This is Part 3 of a five-part series on next-best action.
The previous article in this series explained how next-best action (NBA) is shifting from marketer-orchestrated journeys to agent-composed actions and discussed the technology architecture needed to enable it. Agent-native NBA requires models capable of exploring pathways that humans never spelled out prescriptively, learning loops that compound without human intervention, and a layered architecture with different classes of algorithms.
This shift requires different applications and a fundamental evolution in the underlying decisioning science. This article, oriented toward technical leaders, describes that scientific evolution and explores the nuances of advanced decisioning engines.
Three Layers of Action Selection
NBA action selection occurs across three layers: propensity and uplift scoring, contextual bandits, and agent-based reasoning. These layers are additive, not alternative. Systems don’t necessarily need to graduate from one to the next, however, as each layer handles a fundamentally different type of intelligence.

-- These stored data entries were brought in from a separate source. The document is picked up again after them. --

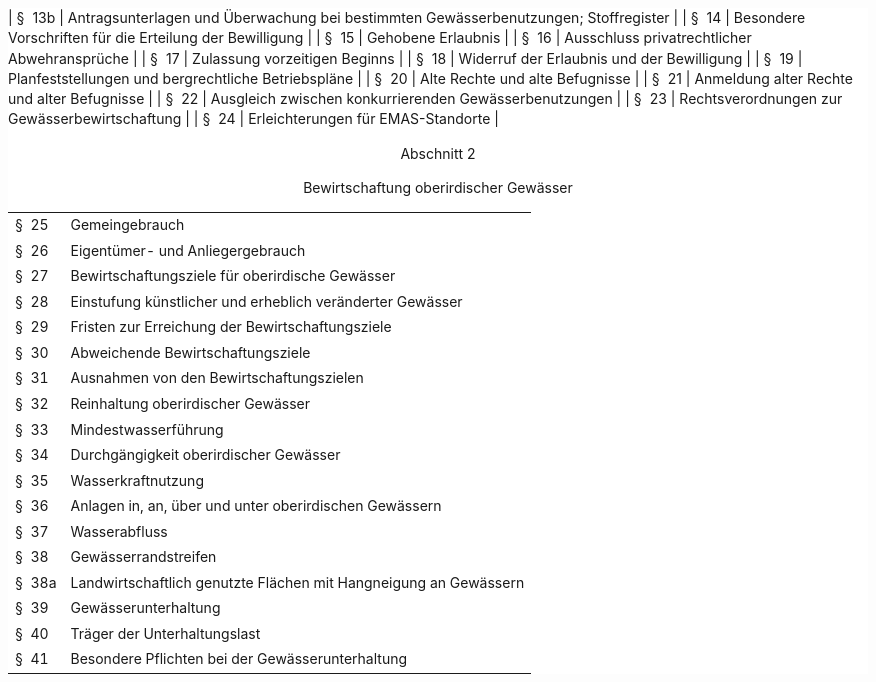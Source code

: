 | §  13b | Antragsunterlagen und Überwachung bei bestimmten Gewässerbenutzungen; Stoffregister                                             |
| §  14  | Besondere Vorschriften für die Erteilung der Bewilligung                                                                        |
| §  15  | Gehobene Erlaubnis                                                                                                              |
| §  16  | Ausschluss privatrechtlicher Abwehransprüche                                                                                    |
| §  17  | Zulassung vorzeitigen Beginns                                                                                                   |
| §  18  | Widerruf der Erlaubnis und der Bewilligung                                                                                      |
| §  19  | Planfeststellungen und bergrechtliche Betriebspläne                                                                             |
| §  20  | Alte Rechte und alte Befugnisse                                                                                                 |
| §  21  | Anmeldung alter Rechte und alter Befugnisse                                                                                     |
| §  22  | Ausgleich zwischen konkurrierenden Gewässerbenutzungen                                                                          |
| §  23  | Rechtsverordnungen zur Gewässerbewirtschaftung                                                                                  |
| §  24  | Erleichterungen für EMAS-Standorte                                                                                              |

<div class="S3" style="text-align:center;">

Abschnitt 2

</div>

<div class="S3" style="text-align:center;">

Bewirtschaftung oberirdischer Gewässer

</div>

|        |                                                                  |
| :----- | :--------------------------------------------------------------- |
| §  25  | Gemeingebrauch                                                   |
| §  26  | Eigentümer- und Anliegergebrauch                                 |
| §  27  | Bewirtschaftungsziele für oberirdische Gewässer                  |
| §  28  | Einstufung künstlicher und erheblich veränderter Gewässer        |
| §  29  | Fristen zur Erreichung der Bewirtschaftungsziele                 |
| §  30  | Abweichende Bewirtschaftungsziele                                |
| §  31  | Ausnahmen von den Bewirtschaftungszielen                         |
| §  32  | Reinhaltung oberirdischer Gewässer                               |
| §  33  | Mindestwasserführung                                             |
| §  34  | Durchgängigkeit oberirdischer Gewässer                           |
| §  35  | Wasserkraftnutzung                                               |
| §  36  | Anlagen in, an, über und unter oberirdischen Gewässern           |
| §  37  | Wasserabfluss                                                    |
| §  38  | Gewässerrandstreifen                                             |
| §  38a | Landwirtschaftlich genutzte Flächen mit Hangneigung an Gewässern |
| §  39  | Gewässerunterhaltung                                             |
| §  40  | Träger der Unterhaltungslast                                     |
| §  41  | Besondere Pflichten bei der Gewässerunterhaltung                 |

Propensity and uplift models estimate the likelihood and incremental value of a customer’s responding to a given action. Contextual bandits optimize the exploration-exploitation tradeoff across large sets of structured signals, learning in real time which actions work in which contexts. Foundation model agents interpret unstructured content, compose novel action combinations, and exercise judgment in situations that structured models cannot encode. The most effective systems will run all three layers simultaneously. (See Exhibit 1.)
Layer 1: Propensity and Uplift Scoring
The dominant paradigm today is to train a model per action (or a multi-output model across actions), score each customer on likelihood to respond, rank each, and select each. The models are typically gradient-boosted trees (such as XGBoost or LightGBM) or logistic regressions trained on historical response data. The most widely deployed enterprise NBA platforms operate at this layer. Adaptive models use classifiers with online learning, scoring each action by formulas that weight propensity, expected value, and business levers. This approach works well when the action space is small, the customer context is stable, and the goal is single-step conversion. Most organizations should master this layer before adding the others. The returns from handling propensity scoring well are substantial.

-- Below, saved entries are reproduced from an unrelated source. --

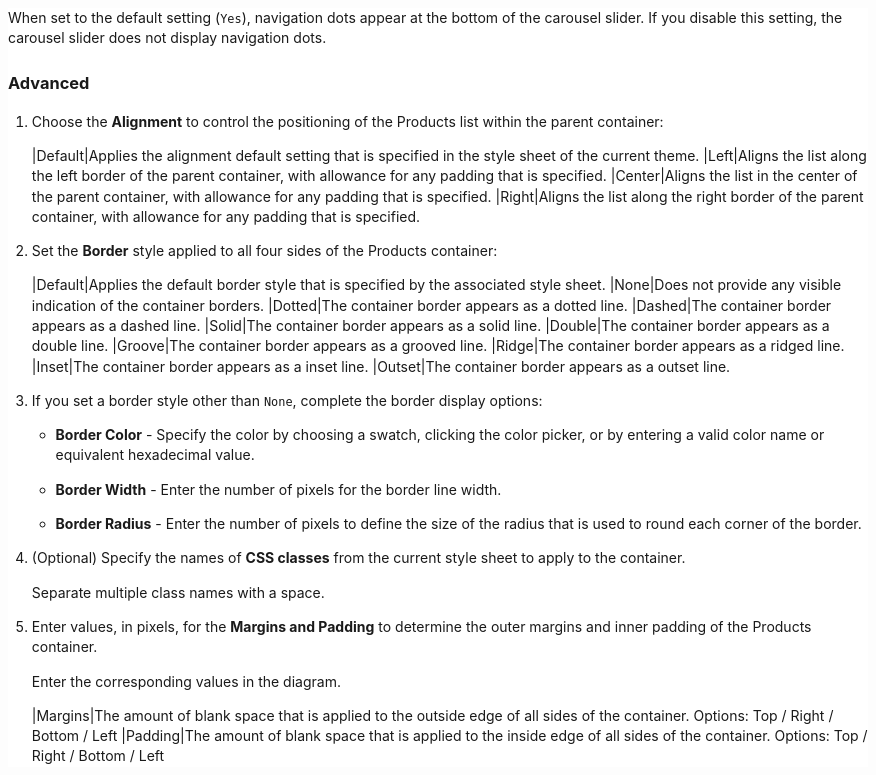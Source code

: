    When set to the default setting (`Yes`), navigation dots appear at the bottom of the carousel slider. If you disable this setting, the carousel slider does not display navigation dots.

### Advanced

1. Choose the **Alignment** to control the positioning of the Products list within the parent container:

   |Default|Applies the alignment default setting that is specified in the style sheet of the current theme.
   |Left|Aligns the list along the left border of the parent container, with allowance for any padding that is specified.
   |Center|Aligns the list in the center of the parent container, with allowance for any padding that is specified.
   |Right|Aligns the list along the right border of the parent container, with allowance for any padding that is specified.

1. Set the **Border** style applied to all four sides of the Products container:

   |Default|Applies the default border style that is specified by the associated style sheet.
   |None|Does not provide any visible indication of the container borders.
   |Dotted|The container border appears as a dotted line.
   |Dashed|The container border appears as a dashed line.
   |Solid|The container border appears as a solid line.
   |Double|The container border appears as a double line.
   |Groove|The container border appears as a grooved line.
   |Ridge|The container border appears as a ridged line.
   |Inset|The container border appears as a inset line.
   |Outset|The container border appears as a outset line.

1. If you set a border style other than `None`, complete the border display options:

   - **Border Color** - Specify the color by choosing a swatch, clicking the color picker, or by entering a valid color name or equivalent hexadecimal value.

   - **Border Width** - Enter the number of pixels for the border line width.

   - **Border Radius** - Enter the number of pixels to define the size of the radius that is used to round each corner of the border.

1. (Optional) Specify the names of **CSS classes** from the current style sheet to apply to the container.

   Separate multiple class names with a space.

1. Enter values, in pixels, for the **Margins and Padding** to determine the outer margins and inner padding of the Products container.

   Enter the corresponding values in the diagram.

   |Margins|The amount of blank space that is applied to the outside edge of all sides of the container. Options: Top / Right / Bottom / Left
   |Padding|The amount of blank space that is applied to the inside edge of all sides of the container. Options: Top / Right / Bottom / Left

Layer 2: Contextual Bandits
Rather than predicting response probability, contextual bandits directly optimize which action to take in light of the customer’s context. The key difference is the exploration-exploitation tradeoff: the system deliberately allocates a fraction of decisions to less-certain actions in order to learn their true value, rather than always exploiting the prevalent best guess. This sampling approach has been researched for decades, but only recently have software-as-a-service solutions begun to adopt it widely.
Several marketing platforms have adopted bandit-based architectures in the past two years. One common approach is a “community of bandits” architecture, decomposing the decision into separate bandit dimensions for channel, timing, creative, and offer, each optimizing independently. Others use contextual bandits with gradient-boosted reward models for nonlinear feature interactions, or they implement Thompson sampling to auto-optimize offer selection. These approaches represent a meaningful step beyond propensity scoring because they learn from their own decisions, not just from historical data.

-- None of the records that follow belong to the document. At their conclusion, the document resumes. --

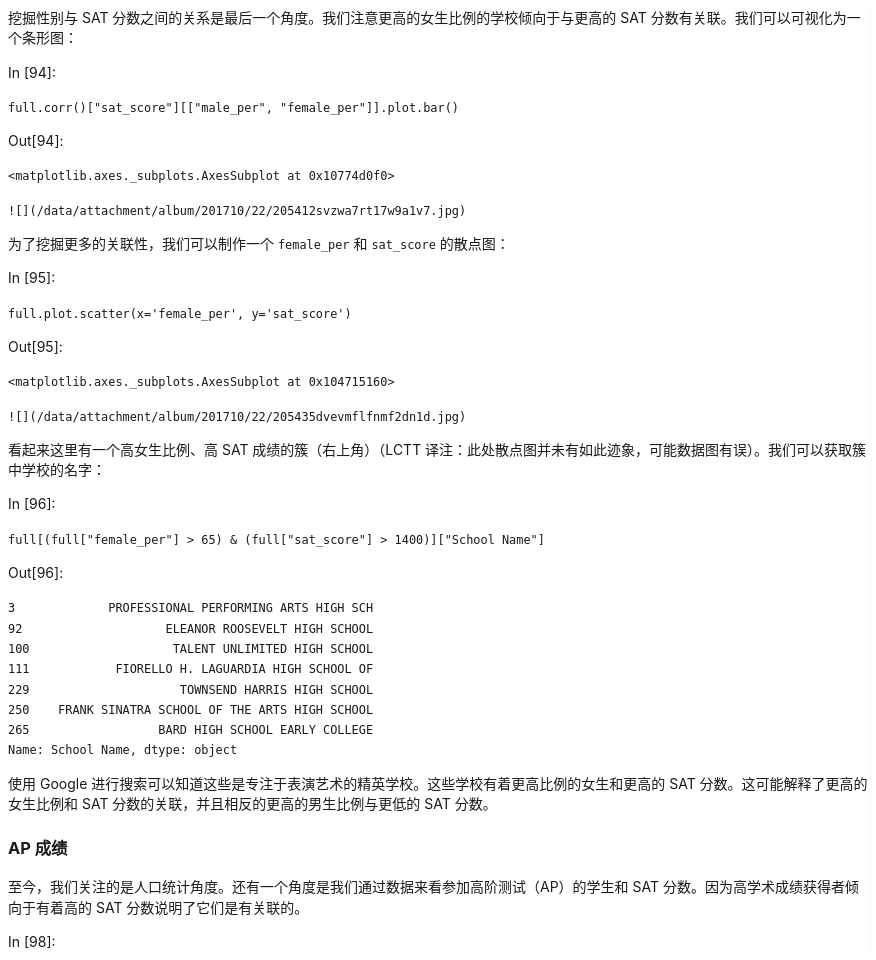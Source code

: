 挖掘性别与 SAT 分数之间的关系是最后一个角度。我们注意更高的女生比例的学校倾向于与更高的 SAT 分数有关联。我们可以可视化为一个条形图：

In [94]:

```shell
full.corr()["sat_score"][["male_per", "female_per"]].plot.bar()
```

Out[94]:

```shell
<matplotlib.axes._subplots.AxesSubplot at 0x10774d0f0>
```

`![](/data/attachment/album/201710/22/205412svzwa7rt17w9a1v7.jpg)`

为了挖掘更多的关联性，我们可以制作一个 `female_per` 和 `sat_score` 的散点图：

In [95]:

```shell
full.plot.scatter(x='female_per', y='sat_score')
```

Out[95]:

```shell
<matplotlib.axes._subplots.AxesSubplot at 0x104715160>
```

`![](/data/attachment/album/201710/22/205435dvevmflfnmf2dn1d.jpg)`

看起来这里有一个高女生比例、高 SAT 成绩的簇（右上角）（LCTT 译注：此处散点图并未有如此迹象，可能数据图有误）。我们可以获取簇中学校的名字：

In [96]:

```shell
full[(full["female_per"] > 65) & (full["sat_score"] > 1400)]["School Name"]
```

Out[96]:

```shell
3             PROFESSIONAL PERFORMING ARTS HIGH SCH
92                    ELEANOR ROOSEVELT HIGH SCHOOL
100                    TALENT UNLIMITED HIGH SCHOOL
111            FIORELLO H. LAGUARDIA HIGH SCHOOL OF
229                     TOWNSEND HARRIS HIGH SCHOOL
250    FRANK SINATRA SCHOOL OF THE ARTS HIGH SCHOOL
265                  BARD HIGH SCHOOL EARLY COLLEGE
Name: School Name, dtype: object
```

使用 Google 进行搜索可以知道这些是专注于表演艺术的精英学校。这些学校有着更高比例的女生和更高的 SAT 分数。这可能解释了更高的女生比例和 SAT 分数的关联，并且相反的更高的男生比例与更低的 SAT 分数。

### AP 成绩

至今，我们关注的是人口统计角度。还有一个角度是我们通过数据来看参加高阶测试（AP）的学生和 SAT 分数。因为高学术成绩获得者倾向于有着高的 SAT 分数说明了它们是有关联的。

In [98]:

The algorithmic choice within Layer 2 matters. In most NBA contexts, Thompson sampling, which draws actions from the posterior distribution of expected rewards, outperforms simpler approaches such as epsilon-greedy because it naturally adapts its exploration rate to uncertainty: exploring more where it knows less, and exploiting more where it is confident.
For the reward model underlying the bandit, linear contextual bandits offer interpretability and computational efficiency but assume linear reward functions. Neural contextual bandits capture nonlinear interactions between customer features and actions at the cost of computational complexity. In practice, a pragmatic approach involves using neural reward models in the batch layer (where computational budgets are larger) and distilling them into lighter linear or tree-based models for real-time serving.
Consider a credit card issuer that wants to test balance-transfer offers. A propensity model, trained on historical responses, learns that customers with high balances and long tenure respond best. A contextual bandit discovers something that the historical data never revealed: when paired with a specific creative treatment, recently activated cardholders with moderate balances respond at even higher rates because they are actively evaluating offers. The propensity model never explored this combination; the bandit did because it was designed to.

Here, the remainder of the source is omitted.